Creativity is also useful in solving difficult situations from a relational point of view. In everyday life, “creative” finds can reactivate a disappointed and unmotivated person by pretending to need them (I want to help you but I’m doing the opposite, i.e. I’m asking for your help) or make them do a boring job by making it seem important (do you remember how Tom Sawyer, who had to paint the fence as a punishment, actually made his friends do this job by making them believe it was a privilege, for which they had to pay?).

Solving practical problems, finding ways out of difficult interpersonal relationships, giving personal meaning to one’s life: all contribute to well-being, and creativity can help in this regard.

HOW CAN CREATIVITY BE APPLIED IN THE MEDICAL FIELD?

For many years, the World Health Organization (WHO) has been proposing a line of intervention that aims to develop life skills in the population, i.e., the skills that should allow citizens to take care of their health by documenting, critically evaluating information, carefully considering possible choices and making wise decisions. Among the life skills that WHO seeks to increase is creativity.

HOW AND WHY SHOULD A CAREGIVER CULTIVATE IT? WHAT ABOUT A PATIENT?

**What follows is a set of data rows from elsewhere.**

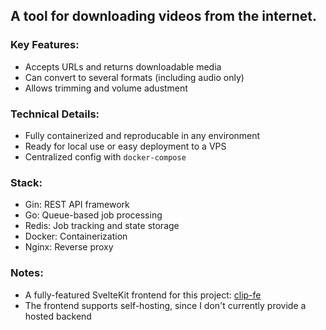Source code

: ## A tool for downloading videos from the internet.

### Key Features:
- Accepts URLs and returns downloadable media
- Can convert to several formats (including audio only)
- Allows trimming and volume adustment

### Technical Details:
- Fully containerized and reproducable in any environment
- Ready for local use or easy deployment to a VPS
- Centralized config with `docker-compose`

### Stack: 
- Gin: REST API framework
- Go: Queue-based job processing
- Redis: Job tracking and state storage
- Docker: Containerization
- Nginx: Reverse proxy

### Notes:
- A fully-featured SvelteKit frontend for this project: [clip-fe](https://github.com/thomascpowell/clip-fe)
- The frontend supports self-hosting, since I don't currently provide a hosted backend
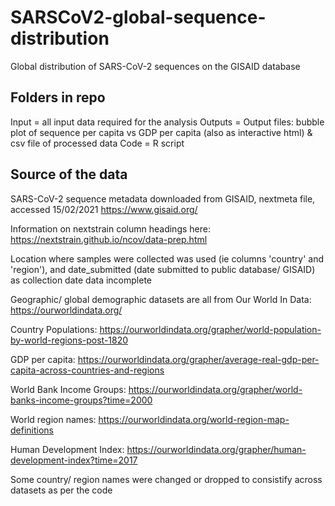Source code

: # SARSCoV2-global-sequence-distribution
Global distribution of SARS-CoV-2 sequences on the GISAID database

## Folders in repo
Input = all input data required for the analysis
Outputs = Output files: bubble plot of sequence per capita vs GDP per capita (also as interactive html) & csv file of processed data
Code = R script

## Source of the data
SARS-CoV-2 sequence metadata downloaded from GISAID, nextmeta file, accessed 15/02/2021
https://www.gisaid.org/

Information on nextstrain column headings here:
https://nextstrain.github.io/ncov/data-prep.html

Location where samples were collected was used (ie columns 'country' and 'region'), and date_submitted (date submitted to public database/ GISAID) as collection date data incomplete

Geographic/ global demographic datasets are all from Our World In Data:
https://ourworldindata.org/

Country Populations:
https://ourworldindata.org/grapher/world-population-by-world-regions-post-1820

GDP per capita:
https://ourworldindata.org/grapher/average-real-gdp-per-capita-across-countries-and-regions

World Bank Income Groups:
https://ourworldindata.org/grapher/world-banks-income-groups?time=2000

World region names:
https://ourworldindata.org/world-region-map-definitions

Human Development Index:
https://ourworldindata.org/grapher/human-development-index?time=2017

Some country/ region names were changed or dropped to consistify across datasets as per the code
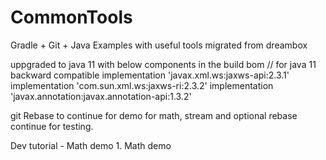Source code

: CommonTools
===========

Gradle + Git + Java Examples with useful tools migrated from dreambox

uppgraded to java 11  with below components in the build bom
    // for java 11 backward compatible
    implementation 'javax.xml.ws:jaxws-api:2.3.1'
    implementation 'com.sun.xml.ws:jaxws-ri:2.3.2'
    implementation 'javax.annotation:javax.annotation-api:1.3.2' 
    
    
git 
    Rebase to continue for demo for  math, stream and optional
    rebase continue for testing.
    
Dev tutorial - Math demo
    1. Math demo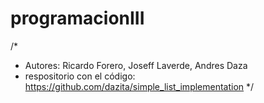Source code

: # programacionIII
/*
* Autores: Ricardo Forero, Joseff Laverde, Andres Daza
* respositorio con el código: https://github.com/dazita/simple_list_implementation
*/

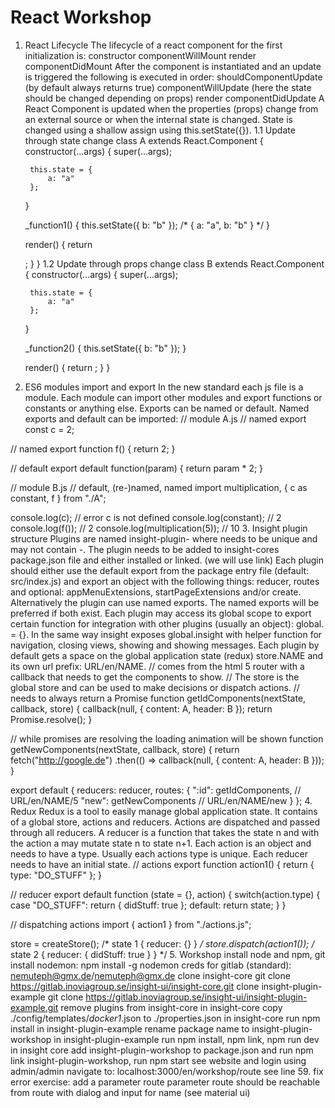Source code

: # React Workshop

1. React Lifecycle
The lifecycle of a react component for the first initialization is:
constructor
componentWillMount
render
componentDidMount
After the component is instantiated and an update is triggered the following is executed in order:
shouldComponentUpdate (by default always returns true)
componentWillUpdate (here the state should be changed depending on props)
render
componentDidUpdate
A React Component is updated when the properties (props) change from an external source or when the internal state is changed. State is changed using a shallow assign using this.setState({}).
1.1 Update through state change
class A extends React.Component {
    constructor(...args) {
        super(...args);

        this.state = {
            a: "a"
        };
    }

    _function1() {
        this.setState({
            b: "b"
        });
        /*
        {
            a: "a",
            b: "b"
        }
        */
    }

    render() {
        return <div />;
    }
}
1.2 Update through props change
class B extends React.Component {
    constructor(...args) {
        super(...args);

        this.state = {
            a: "a"
        };
    }

    _function2() {
        this.setState({
            b: "b"
        });
    }

    render() {
        return <C a={this.state.a} b={this.state.b} />;
    }
}
2. ES6 modules import and export
In the new standard each js file is a module. Each module can import other modules and export functions or constants or anything else. Exports can be named or default. Named exports and default can be imported:
// module A.js
// named
export const c = 2;

// named
export function f() {
    return 2;
}

// default
export default function(param) {
    return param * 2;
}

// module B.js
// default, (re-)named, named
import multiplication, { c as constant, f } from "./A";

console.log(c); // error c is not defined
console.log(constant); // 2
console.log(f()); // 2
console.log(multiplication(5)); // 10
3. Insight plugin structure
Plugins are named insight-plugin-<NAME> where <NAME> needs to be unique and may not contain -.
The plugin needs to be added to insight-cores package.json file and either installed or linked. (we will use link)
Each plugin should either use the default export from the package entry file (default: src/index.js) and export an object with the following things: reducer, routes and optional: appMenuExtensions, startPageExtensions and/or create. Alternatively the plugin can use named exports. The named exports will be preferred if both exist.
Each plugin may access its global scope to export certain function for integration with other plugins (usually an object): global.<NAME> = {}.
In the same way insight exposes global.insight with helper function for navigation, closing views, showing and showing messages.
Each plugin by default gets a space on the global application state (redux) store.NAME and its own url prefix: URL/en/NAME.
// comes from the html 5 router with a callback that needs to get the components to show.
// The store is the global store and can be used to make decisions or dispatch actions.
// needs to always return a Promise
function getIdComponents(nextState, callback, store) {
    callback(null, { content: A, header: B });
    return Promise.resolve();
}

// while promises are resolving the loading animation will be shown
function getNewComponents(nextState, callback, store) {
    return fetch("http://google.de")
        .then(() => callback(null, { content: A, header: B }));
}

export default {
    reducers: reducer,
    routes: {
        ":id": getIdComponents, // URL/en/NAME/5
        "new": getNewComponents // URL/en/NAME/new
    }
};
4. Redux
Redux is a tool to easily manage global application state. It contains of a global store, actions and reducers. Actions are dispatched and passed through all reducers. A reducer is a function that takes the state n and with the action a may mutate state n to state n+1. Each action is an object and needs to have a type. Usually each actions type is unique. Each reducer needs to have an initial state.
// actions
export function action1() {
    return {
        type: "DO_STUFF"
    };
}

// reducer
export default function (state = {}, action) {
    switch(action.type) {
        case "DO_STUFF": return { didStuff: true };
        default: return state;
    }
}

// dispatching actions
import { action1 } from "./actions.js";

store = createStore();
/* state 1
{
    reducer: {}
}
*/
store.dispatch(action1());
/* state 2
{
    reducer: {
        didStuff: true
    }
}
*/
5. Workshop
install node and npm, git
install nodemon: npm install -g nodemon
creds for gitlab (standard): nemuteph@gmx.de/nemuteph@gmx.de
clone insight-core git clone https://gitlab.inoviagroup.se/insight-ui/insight-core.git
clone insight-plugin-example git clone https://gitlab.inoviagroup.se/insight-ui/insight-plugin-example.git
remove plugins from insight-core
in insight-core copy ./config/templates/*docker1*.json to ./properties.json
in insight-core run npm install
in insight-plugin-example rename package name to insight-plugin-workshop
in insight-plugin-example run npm install, npm link, npm run dev
in insight core add insight-plugin-workshop to package.json and run npm link insight-plugin-workshop, run npm start
see website and login using admin/admin
navigate to: localhost:3000/en/workshop/route
see line 59. fix error
exercise: add a parameter route
parameter route should be reachable from route with dialog and input for name (see material ui)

For the caregiver, creativity can be a resource for solving professional situations in which work routines or habitual ways of doing things need to be changed. For example, while for most patients it is enough to prescribe a treatment and be confident that they will follow it, for some patients it is necessary to devise ways to get them to follow it: as in the case of Tom Sawyer, it may be a matter of finding a way to present it to the patient in a way that motivates them. For example, not proposing it as an intervention to cure or prevent, but describing it as a way to enhance an aspect of oneself that the patient cares about. Even the organization of space, time, and shifts in one’s practice or health care facilities may require some creativity to be made more functional. From the patient’s point of view, creativity is useful when he or she has to reorganize his or her daily routine because of a temporary or chronic physical problem: if it is necessary to rearrange one’s home, one’s schedule, one’s own and others’ behavior, the flexibility of thought and attitude that is linked to creativity becomes useful again.

YOU PARTICIPATE IN PROJECTS THAT INVOLVE PSYCHOLOGY AND MUSIC; HOW IS MUSIC THERAPEUTIC?

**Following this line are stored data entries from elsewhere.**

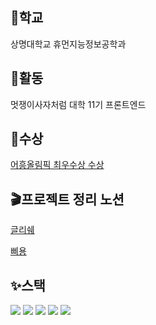 ## 🏫학교 

상명대학교 휴먼지능정보공학과


## 📢활동
멋쟁이사자처럼 대학 11기 프론트엔드


## 🎁수상 
[어흥올림픽 최우수상 수상](https://github.com/2023-AHEUNGTHON/TEAM_7_2) <br>


## 🎬프로젝트 정리 노션
[글리쉐](https://www.notion.so/Global-Risk-Share-55affea859f34d14bd680d4d708ab1a1?pvs=4)

[삐용](https://www.notion.so/08c40b99b940428b97bd693e93dd2cbb?pvs=4)



## ✨스택

<div> 
<img src="https://img.shields.io/badge/html-E34F26?style=for-the-badge&logo=html5&logoColor=white"> 
<img src="https://img.shields.io/badge/css-1572B6?style=for-the-badge&logo=css3&logoColor=white"> 
<img src="https://img.shields.io/badge/javascript-F7DF1E?style=for-the-badge&logo=javascript&logoColor=black"> 
<img src="https://img.shields.io/badge/jquery-0769AD?style=for-the-badge&logo=jquery&logoColor=white">
<img src="https://img.shields.io/badge/react-61DAFB?style=for-the-badge&logo=react&logoColor=black">
<br>
</div>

In this area there is a need to understand, in the many experiences of “therapeutic” use of music that are documented, what exactly produces beneficial effects. Is it the pleasure that music produces, therefore an effect of motivation, disposition or relaxation? Or is it the social dimension: does participation in music therapy sessions become an opportunity to be together with others, to enter into relationship with them and come out of one’s own isolation and feel part of a group? If this were the case, music would have nothing special because similar effects could be obtained with other kinds of activities that produce serenity or social contacts. Or are specific psychological mechanisms activated by music that allow or favor the rehabilitation of certain functions? This last direction is the most interesting to investigate. We discover, for example, that it is precisely the mechanism of rhythmic entrainment of music that helps to develop or recover linguistic skills (see the site www.polimus.it) or that it is the emotional tuning induced by music that facilitates the strengthening of relational skills.